The exception indicates that maybe something is not compatibe with the hbase version which hudi is compiled against. Unfortunately Cloudera provides hbase in verison 2.2.3. A far as we understood, hbase is only used if index type is set to hbase, so we’re not sure why hudi need the hbase class here.
If we set hoodie.metadata.enable to false it’s working, but we want to take advantage of this feature.
We tried 2 things to get rid of this exception.
- Set Index type to BLOOM -> no effect
- Especially add the hbase server and client jar to the spark shell in the version hudi is compiled against -> no effect
Environment Description
-
Hudi version : 0.11.1
-
Spark version : 3.1.1
-
Hive version : 3.1.3
-
Hadoop version : 3.1.1
-
Storage (HDFS/S3/GCS…) : HDFS
-
Running on Docker? (yes/no) : no -> yarn on cloudera cdp 7.1.7
Additional context
. Example write:
df.write.format("hudi")
.option(HIVE_CREATE_MANAGED_TABLE.key(), false)
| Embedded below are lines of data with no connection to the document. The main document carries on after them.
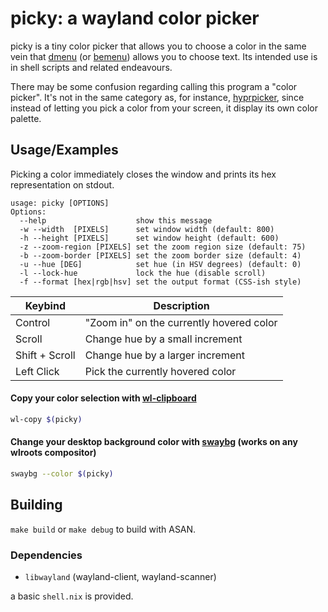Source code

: # picky: a wayland color picker

picky is a tiny color picker that allows you to choose a color in the same vein that [dmenu](https://tools.suckless.org/dmenu/) 
(or [bemenu](https://github.com/Cloudef/bemenu)) allows you to choose text.
Its intended use is in shell scripts and related endeavours.

There may be some confusion regarding calling this program a "color picker". It's not in the same category as, for instance,
[hyprpicker](https://github.com/hyprwm/hyprpicker), since instead of letting you pick a color from your screen, it display its own color palette.

## Usage/Examples
Picking a color immediately closes the window and prints its hex representation on stdout.

```
usage: picky [OPTIONS]
Options:
  --help                    show this message
  -w --width  [PIXELS]      set window width (default: 800)
  -h --height [PIXELS]      set window height (default: 600)
  -z --zoom-region [PIXELS] set the zoom region size (default: 75)
  -b --zoom-border [PIXELS] set the zoom border size (default: 4)
  -u --hue [DEG]            set hue (in HSV degrees) (default: 0)
  -l --lock-hue             lock the hue (disable scroll)
  -f --format [hex|rgb|hsv] set the output format (CSS-ish style)
```

| Keybind        | Description                              |
|----------------|------------------------------------------|
| Control        | "Zoom in" on the currently hovered color |
| Scroll         | Change hue by a small increment          |
| Shift + Scroll | Change hue by a larger increment         |
| Left Click     | Pick the currently hovered color         |

#### Copy your color selection with [wl-clipboard](https://github.com/bugaevc/wl-clipboard)
```sh
wl-copy $(picky)
```

#### Change your desktop background color with [swaybg](https://github.com/swaywm/swaybg) (works on any wlroots compositor)
```sh
swaybg --color $(picky) 
```

## Building
`make build` or `make debug` to build with ASAN.

### Dependencies
 - `libwayland` (wayland-client, wayland-scanner)

a basic `shell.nix` is provided.
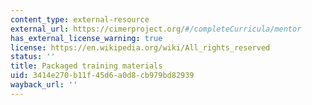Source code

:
 ```yaml
---
content_type: external-resource
external_url: https://cimerproject.org/#/completeCurricula/mentor
has_external_license_warning: true
license: https://en.wikipedia.org/wiki/All_rights_reserved
status: ''
title: Packaged training materials
uid: 3414e270-b11f-45d6-a0d8-cb979bd82939
wayback_url: ''
---
```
.option(HIVE_DATABASE.key(), "db_demo")
.option(HIVE_SYNC_ENABLED.key(), true)
.option(HIVE_SYNC_MODE.key(), "HMS")
.option(HIVE_TABLE.key(), "ht_hudi_11_1_metadata")
.option("hoodie.table.name", "ht_hudi_11_1_metadata")
.option(KEYGENERATOR_CLASS_NAME.key(), "org.apache.hudi.keygen.NonpartitionedKeyGenerator")
.option(OPERATION.key(), "upsert")
.option(PRECOMBINE_FIELD.key(), "sequence")
.option(RECORDKEY_FIELD.key(), "id")
.option(TABLE_NAME.key(), "ht_hudi_11_1_metadata")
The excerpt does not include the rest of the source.